::: Data for processing :::

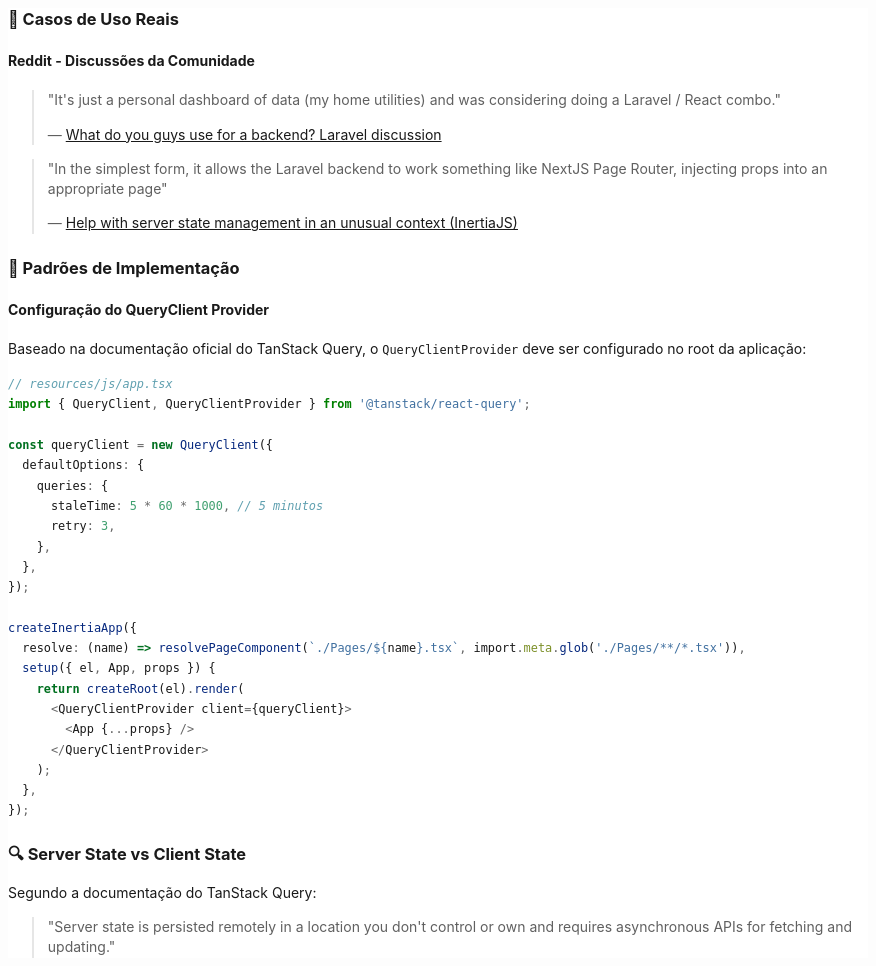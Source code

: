### 🎯 Casos de Uso Reais

#### Reddit - Discussões da Comunidade
> "It's just a personal dashboard of data (my home utilities) and was considering doing a Laravel / React combo."
> 
> — [What do you guys use for a backend? Laravel discussion](https://reddit.com/r/reactjs/comments/laravel-backend-discussion)

> "In the simplest form, it allows the Laravel backend to work something like NextJS Page Router, injecting props into an appropriate page"
> 
> — [Help with server state management in an unusual context (InertiaJS)](https://reddit.com/r/reactjs/comments/help-with-server-state-management-inertiajs)

### 📖 Padrões de Implementação

#### Configuração do QueryClient Provider
Baseado na documentação oficial do TanStack Query, o `QueryClientProvider` deve ser configurado no root da aplicação:

```typescript
// resources/js/app.tsx
import { QueryClient, QueryClientProvider } from '@tanstack/react-query';

const queryClient = new QueryClient({
  defaultOptions: {
    queries: {
      staleTime: 5 * 60 * 1000, // 5 minutos
      retry: 3,
    },
  },
});

createInertiaApp({
  resolve: (name) => resolvePageComponent(`./Pages/${name}.tsx`, import.meta.glob('./Pages/**/*.tsx')),
  setup({ el, App, props }) {
    return createRoot(el).render(
      <QueryClientProvider client={queryClient}>
        <App {...props} />
      </QueryClientProvider>
    );
  },
});
```

### 🔍 Server State vs Client State

Segundo a documentação do TanStack Query:

> "Server state is persisted remotely in a location you don't control or own and requires asynchronous APIs for fetching and updating."
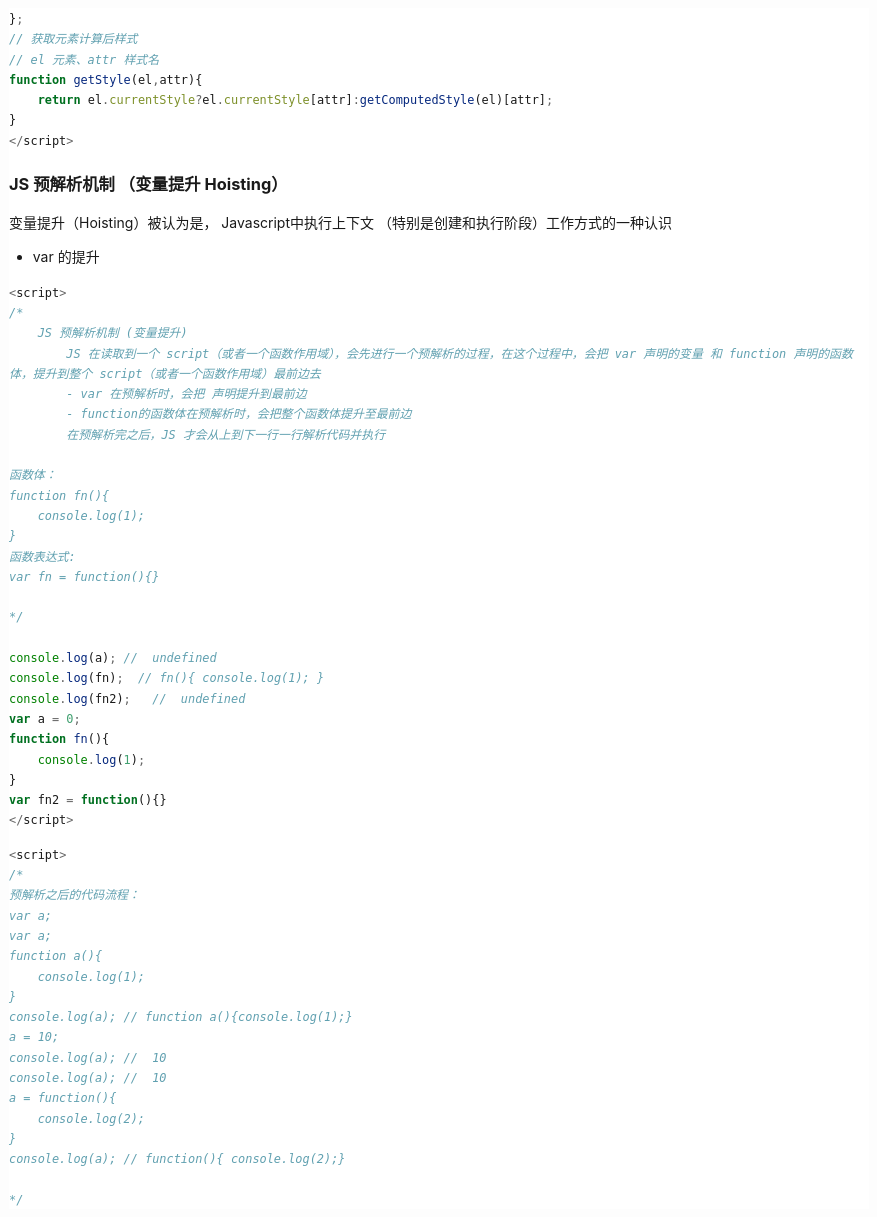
 ```js
};
// 获取元素计算后样式
// el 元素、attr 样式名
function getStyle(el,attr){
    return el.currentStyle?el.currentStyle[attr]:getComputedStyle(el)[attr];
}
</script>
```



### JS 预解析机制 （变量提升 Hoisting）

变量提升（Hoisting）被认为是， Javascript中执行上下文 （特别是创建和执行阶段）工作方式的一种认识

- var 的提升

```js
<script>
/*
    JS 预解析机制 (变量提升)
        JS 在读取到一个 script（或者一个函数作用域），会先进行一个预解析的过程，在这个过程中，会把 var 声明的变量 和 function 声明的函数体，提升到整个 script（或者一个函数作用域）最前边去
        - var 在预解析时，会把 声明提升到最前边
        - function的函数体在预解析时，会把整个函数体提升至最前边
        在预解析完之后，JS 才会从上到下一行一行解析代码并执行

函数体：
function fn(){
    console.log(1);
}
函数表达式:
var fn = function(){}   

*/ 

console.log(a); //  undefined
console.log(fn);  // fn(){ console.log(1); }
console.log(fn2);	//  undefined
var a = 0;
function fn(){
    console.log(1);
}
var fn2 = function(){}   
</script>    
```

```js
<script>
/*
预解析之后的代码流程：
var a;
var a;
function a(){
    console.log(1);
}
console.log(a); // function a(){console.log(1);} 
a = 10;
console.log(a); //  10
console.log(a); //  10
a = function(){
    console.log(2);
}
console.log(a); // function(){ console.log(2);}

*/    
```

:::

◆ Task directions ◆
If a line contains the word "attr", it counts; say how many such lines there are in the data above, and nothing else.

◆ Answer space ◆
3